Originally printed in the Nov. 27, 2002 edition of the Illinois Valley News

Sometime in the summer of 1831, four Indians arrived in St. Louis, Missouri from the Pacific Northwest. Three of them were Nez Perce and one was from the Flathead tribe. They wanted to see William Clark who had visited their region in 1804-1805. Little is known as to what they were seeking but the white man’s book was one thing that has been recorded in historical records. However, a letter from a visitor to St. Louis at the time, was published on March 1, 1833 in the “Christian Advocate,” a prominent religious newspaper in Boston. It stated that the four Indians were searching for the book that would help them better worship the Great Spirit. This stirred up a religious zeal in the East to send missionaries to Oregon to give them the Bible and convert them to Christianity.

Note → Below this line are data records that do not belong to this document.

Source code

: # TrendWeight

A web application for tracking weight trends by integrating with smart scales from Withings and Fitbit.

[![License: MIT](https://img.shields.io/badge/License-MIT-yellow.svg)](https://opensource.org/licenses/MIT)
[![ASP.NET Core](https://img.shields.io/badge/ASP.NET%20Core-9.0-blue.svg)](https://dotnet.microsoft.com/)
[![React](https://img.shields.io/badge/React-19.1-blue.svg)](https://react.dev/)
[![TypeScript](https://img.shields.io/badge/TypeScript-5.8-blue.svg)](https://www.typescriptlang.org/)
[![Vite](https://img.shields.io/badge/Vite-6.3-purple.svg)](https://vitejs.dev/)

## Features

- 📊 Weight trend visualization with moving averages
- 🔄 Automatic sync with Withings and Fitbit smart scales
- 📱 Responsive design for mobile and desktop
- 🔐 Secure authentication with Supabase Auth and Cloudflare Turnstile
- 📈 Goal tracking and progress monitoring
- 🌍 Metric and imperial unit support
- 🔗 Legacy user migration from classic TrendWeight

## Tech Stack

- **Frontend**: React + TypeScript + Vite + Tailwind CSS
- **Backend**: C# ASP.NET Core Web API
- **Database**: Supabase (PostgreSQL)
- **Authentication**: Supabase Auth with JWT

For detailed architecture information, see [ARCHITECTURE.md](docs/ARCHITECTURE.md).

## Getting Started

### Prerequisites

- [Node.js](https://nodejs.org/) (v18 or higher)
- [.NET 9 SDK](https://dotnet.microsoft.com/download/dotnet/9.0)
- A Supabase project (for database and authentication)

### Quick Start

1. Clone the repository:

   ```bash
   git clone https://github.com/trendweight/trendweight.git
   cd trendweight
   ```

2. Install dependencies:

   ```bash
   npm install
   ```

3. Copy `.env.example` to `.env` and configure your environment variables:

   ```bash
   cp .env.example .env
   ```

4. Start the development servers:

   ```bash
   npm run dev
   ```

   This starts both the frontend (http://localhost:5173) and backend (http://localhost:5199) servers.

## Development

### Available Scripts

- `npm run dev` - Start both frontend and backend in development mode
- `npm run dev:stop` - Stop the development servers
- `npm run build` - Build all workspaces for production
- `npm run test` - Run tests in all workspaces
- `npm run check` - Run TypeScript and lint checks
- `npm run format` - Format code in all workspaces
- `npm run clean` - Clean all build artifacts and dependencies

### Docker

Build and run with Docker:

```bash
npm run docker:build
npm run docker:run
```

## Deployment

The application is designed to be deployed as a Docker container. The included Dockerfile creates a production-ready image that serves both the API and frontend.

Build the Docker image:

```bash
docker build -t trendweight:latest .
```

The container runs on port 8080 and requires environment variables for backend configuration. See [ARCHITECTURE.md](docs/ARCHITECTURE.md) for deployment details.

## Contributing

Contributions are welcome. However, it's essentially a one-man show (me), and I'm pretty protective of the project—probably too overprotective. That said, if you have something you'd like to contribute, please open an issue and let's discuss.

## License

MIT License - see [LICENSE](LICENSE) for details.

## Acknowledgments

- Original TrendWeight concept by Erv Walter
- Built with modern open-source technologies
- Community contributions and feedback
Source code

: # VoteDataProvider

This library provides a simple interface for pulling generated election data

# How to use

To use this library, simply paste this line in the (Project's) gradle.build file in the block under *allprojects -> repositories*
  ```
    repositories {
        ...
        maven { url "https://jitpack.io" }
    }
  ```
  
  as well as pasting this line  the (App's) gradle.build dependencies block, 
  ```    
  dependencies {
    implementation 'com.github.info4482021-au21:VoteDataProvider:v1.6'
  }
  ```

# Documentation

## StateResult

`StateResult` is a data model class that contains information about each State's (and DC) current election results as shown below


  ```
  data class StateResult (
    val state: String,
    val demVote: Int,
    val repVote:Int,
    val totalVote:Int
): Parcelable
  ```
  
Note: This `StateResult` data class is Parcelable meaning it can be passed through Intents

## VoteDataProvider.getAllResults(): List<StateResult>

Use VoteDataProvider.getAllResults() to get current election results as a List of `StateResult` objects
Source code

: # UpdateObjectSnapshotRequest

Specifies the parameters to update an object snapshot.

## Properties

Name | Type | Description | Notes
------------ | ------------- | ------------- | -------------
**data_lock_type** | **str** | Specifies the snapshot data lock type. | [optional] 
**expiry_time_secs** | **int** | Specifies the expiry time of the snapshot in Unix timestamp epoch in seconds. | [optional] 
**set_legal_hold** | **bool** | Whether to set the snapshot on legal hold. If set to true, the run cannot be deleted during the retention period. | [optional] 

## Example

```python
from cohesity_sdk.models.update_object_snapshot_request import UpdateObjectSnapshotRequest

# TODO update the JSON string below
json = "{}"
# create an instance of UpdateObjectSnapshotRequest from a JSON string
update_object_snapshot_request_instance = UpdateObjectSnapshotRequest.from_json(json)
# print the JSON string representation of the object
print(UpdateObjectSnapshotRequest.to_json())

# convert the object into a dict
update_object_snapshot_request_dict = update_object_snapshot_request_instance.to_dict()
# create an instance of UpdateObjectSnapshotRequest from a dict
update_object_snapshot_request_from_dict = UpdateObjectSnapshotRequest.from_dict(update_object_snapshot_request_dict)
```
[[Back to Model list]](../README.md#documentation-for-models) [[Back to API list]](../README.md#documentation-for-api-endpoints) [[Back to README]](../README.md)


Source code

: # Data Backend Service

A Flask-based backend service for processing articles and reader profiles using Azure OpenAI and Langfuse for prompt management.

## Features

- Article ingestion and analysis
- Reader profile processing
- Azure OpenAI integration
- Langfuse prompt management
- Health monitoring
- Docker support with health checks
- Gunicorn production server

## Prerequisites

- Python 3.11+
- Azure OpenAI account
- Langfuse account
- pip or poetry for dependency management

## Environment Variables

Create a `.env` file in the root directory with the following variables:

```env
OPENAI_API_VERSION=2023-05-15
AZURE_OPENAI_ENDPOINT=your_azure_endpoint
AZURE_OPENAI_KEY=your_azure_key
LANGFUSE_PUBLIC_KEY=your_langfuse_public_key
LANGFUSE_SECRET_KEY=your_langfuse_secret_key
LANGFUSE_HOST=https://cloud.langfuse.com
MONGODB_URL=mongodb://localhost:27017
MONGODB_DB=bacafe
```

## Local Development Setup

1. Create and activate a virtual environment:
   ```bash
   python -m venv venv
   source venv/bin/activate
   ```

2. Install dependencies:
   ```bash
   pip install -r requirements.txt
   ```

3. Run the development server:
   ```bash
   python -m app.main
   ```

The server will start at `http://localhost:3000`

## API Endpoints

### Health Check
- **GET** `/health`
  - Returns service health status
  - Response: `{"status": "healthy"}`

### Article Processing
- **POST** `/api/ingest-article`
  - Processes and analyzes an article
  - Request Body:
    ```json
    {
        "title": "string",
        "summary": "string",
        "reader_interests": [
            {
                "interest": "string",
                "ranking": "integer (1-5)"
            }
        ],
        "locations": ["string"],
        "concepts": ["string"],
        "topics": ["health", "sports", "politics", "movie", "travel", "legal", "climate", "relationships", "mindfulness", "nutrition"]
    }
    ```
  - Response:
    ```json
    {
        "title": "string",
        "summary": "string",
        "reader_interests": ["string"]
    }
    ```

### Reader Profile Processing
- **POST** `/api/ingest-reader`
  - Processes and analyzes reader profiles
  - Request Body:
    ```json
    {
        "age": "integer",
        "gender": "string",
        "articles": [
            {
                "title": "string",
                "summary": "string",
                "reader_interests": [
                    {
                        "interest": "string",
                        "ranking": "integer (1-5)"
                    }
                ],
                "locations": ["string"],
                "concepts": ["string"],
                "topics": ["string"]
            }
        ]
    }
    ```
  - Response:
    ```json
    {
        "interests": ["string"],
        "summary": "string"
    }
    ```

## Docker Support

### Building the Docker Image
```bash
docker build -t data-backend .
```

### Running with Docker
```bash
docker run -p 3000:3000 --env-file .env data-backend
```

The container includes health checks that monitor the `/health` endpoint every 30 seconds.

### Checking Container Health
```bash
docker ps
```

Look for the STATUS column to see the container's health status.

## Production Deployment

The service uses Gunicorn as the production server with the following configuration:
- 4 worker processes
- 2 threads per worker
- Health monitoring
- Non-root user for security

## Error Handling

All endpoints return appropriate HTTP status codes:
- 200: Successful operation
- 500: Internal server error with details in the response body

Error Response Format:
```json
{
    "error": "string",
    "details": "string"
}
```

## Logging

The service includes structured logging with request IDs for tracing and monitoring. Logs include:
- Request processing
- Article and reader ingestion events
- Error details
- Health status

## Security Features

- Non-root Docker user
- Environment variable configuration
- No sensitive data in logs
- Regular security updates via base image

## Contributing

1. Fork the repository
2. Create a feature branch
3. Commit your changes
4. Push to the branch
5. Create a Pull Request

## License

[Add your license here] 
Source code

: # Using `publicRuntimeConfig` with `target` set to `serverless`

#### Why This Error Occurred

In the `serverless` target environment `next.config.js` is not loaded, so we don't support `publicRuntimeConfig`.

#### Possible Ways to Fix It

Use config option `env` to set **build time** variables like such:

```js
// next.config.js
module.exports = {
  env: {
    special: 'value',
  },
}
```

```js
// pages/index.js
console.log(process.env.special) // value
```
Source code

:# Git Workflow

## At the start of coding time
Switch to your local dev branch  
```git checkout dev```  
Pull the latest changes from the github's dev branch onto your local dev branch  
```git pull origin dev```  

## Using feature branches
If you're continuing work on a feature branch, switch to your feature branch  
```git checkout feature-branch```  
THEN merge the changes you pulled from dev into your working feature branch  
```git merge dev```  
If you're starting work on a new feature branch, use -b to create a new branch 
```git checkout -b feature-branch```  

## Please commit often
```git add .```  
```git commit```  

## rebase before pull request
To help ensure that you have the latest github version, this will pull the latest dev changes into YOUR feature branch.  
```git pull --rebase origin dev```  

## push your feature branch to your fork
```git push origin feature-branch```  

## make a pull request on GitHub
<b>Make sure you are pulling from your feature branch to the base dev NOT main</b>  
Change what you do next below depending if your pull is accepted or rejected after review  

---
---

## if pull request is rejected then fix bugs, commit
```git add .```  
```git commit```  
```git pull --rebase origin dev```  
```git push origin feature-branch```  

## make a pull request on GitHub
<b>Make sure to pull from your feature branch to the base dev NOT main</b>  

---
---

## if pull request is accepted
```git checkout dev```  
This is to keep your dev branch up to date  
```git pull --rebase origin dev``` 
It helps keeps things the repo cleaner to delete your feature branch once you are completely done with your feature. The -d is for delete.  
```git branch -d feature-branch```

The first organization to respond was the Methodist Mission Board. On April 28, 1834 Jason Lee and his nephew Daniel Lee left St Louis with the Nathaniel Wyeth expedition to establish a Methodist mission. This same expedition also included naturalists Thomas Nuttall and John Kirk Townsend. On arriving at Ft. Vancouver, John Mcloughlin helped them with supplies and selecting a good location. Their first choice was on the Willamette River, near today’s Salem, where the Wheatland Ferry is still operating. The land had been settled by Joseph Gervais, a French Canadian fur trapper. It was October when they started to construct log buildings and several storms caught them before the buildings were ready.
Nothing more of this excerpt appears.